Since 2009, Professor Ilyas has focused on data quality and the technical challenges in building data-cleaning systems. His group introduced novel practical algorithms and system prototypes. This work circumvents the limitations of previous data-cleaning solutions that either narrowly focused on single types of data errors or simply ignored many real-life considerations that prevented their adoption.

He led construction of NADEEF, the first extensible and open-source data cleaning system that allows users to declare a heterogeneous set of integrity constraints to a backend that holistically detects and suggests repairs for data violations. His group also introduced FastDC, the state-of-the-art algorithm to mine for denial constraints from dirty data and captures most business rules in practice. With his colleagues, Theodoros Rekatsinas and Christopher Ré, and his former PhD student, Xu Chu, he introduced HoloClean, an open-source a statistical inference engine to impute, clean and enrich data. HoloClean compiles both statistical signals and declarative constraints as learning features, and has proved superior to all previous data repair proposals. The work has been commercialized and deployed in multiple large enterprises as a strong proof of real-world impact.

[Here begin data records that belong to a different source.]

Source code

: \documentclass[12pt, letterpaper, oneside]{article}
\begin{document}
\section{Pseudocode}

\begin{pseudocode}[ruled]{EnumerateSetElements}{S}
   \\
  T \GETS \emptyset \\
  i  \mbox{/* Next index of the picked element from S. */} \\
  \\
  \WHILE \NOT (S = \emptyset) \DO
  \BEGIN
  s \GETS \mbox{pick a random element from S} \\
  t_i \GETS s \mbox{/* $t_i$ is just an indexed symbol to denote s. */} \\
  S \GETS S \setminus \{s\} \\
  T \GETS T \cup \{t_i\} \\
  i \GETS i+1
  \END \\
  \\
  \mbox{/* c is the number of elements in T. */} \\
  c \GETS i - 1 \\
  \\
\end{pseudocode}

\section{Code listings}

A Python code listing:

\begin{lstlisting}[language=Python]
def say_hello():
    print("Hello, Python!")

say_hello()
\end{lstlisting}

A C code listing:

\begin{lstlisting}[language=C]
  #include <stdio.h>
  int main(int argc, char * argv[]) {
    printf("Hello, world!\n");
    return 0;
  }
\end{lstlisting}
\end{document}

Professor Ilyas has published his contributions in leading journals, including ACM Transactions on Database Systems, VLDB Journal, and the Proceedings of the VLDB Endowment, and at top database conferences, including ACM SIGMOD, VLDB, and IEEE International Conference on Data Engineering. He coauthored Data Cleaning, an ACM book published in July 2019 that serves as a reference for researchers and practitioners interested in data quality and data cleaning. He has also coauthored several influential surveys — A survey of top-k query processing techniques in relational database systems, Probabilistic ranking techniques in relational databases: synthesis lectures on data management, and Trends in cleaning relational data: consistency and deduplication.

Professor Ilyas is an elected member of the VLDB Endowment Board of Trustees and an elected SIGMOD Vice Chair.

Professor Ilyas co-founded two companies based on his research — Inductiv, a Waterloo-based start-up, now part of Apple, that uses AI for structured data cleaning, and Tamr, a start-up focusing on large-scale data integration and cleaning.

Over his career, Professor Ilyas has been recognized with multiple awards. He won a Government of Ontario Early Researcher Award in 2008, was named an IBM CAS Fellow from 2006–10, held a Cheriton Faculty Fellowship at the University of Waterloo from 2013–16, received the Google Faculty Award in 2014, and was named an ACM Distinguished Scientist in 2014. Since 2018, he has held the Thomson Reuters-NSERC Industrial Research Chair in Data Cleaning. In 2020, he was named a Faculty Affiliate at the Vector Institute.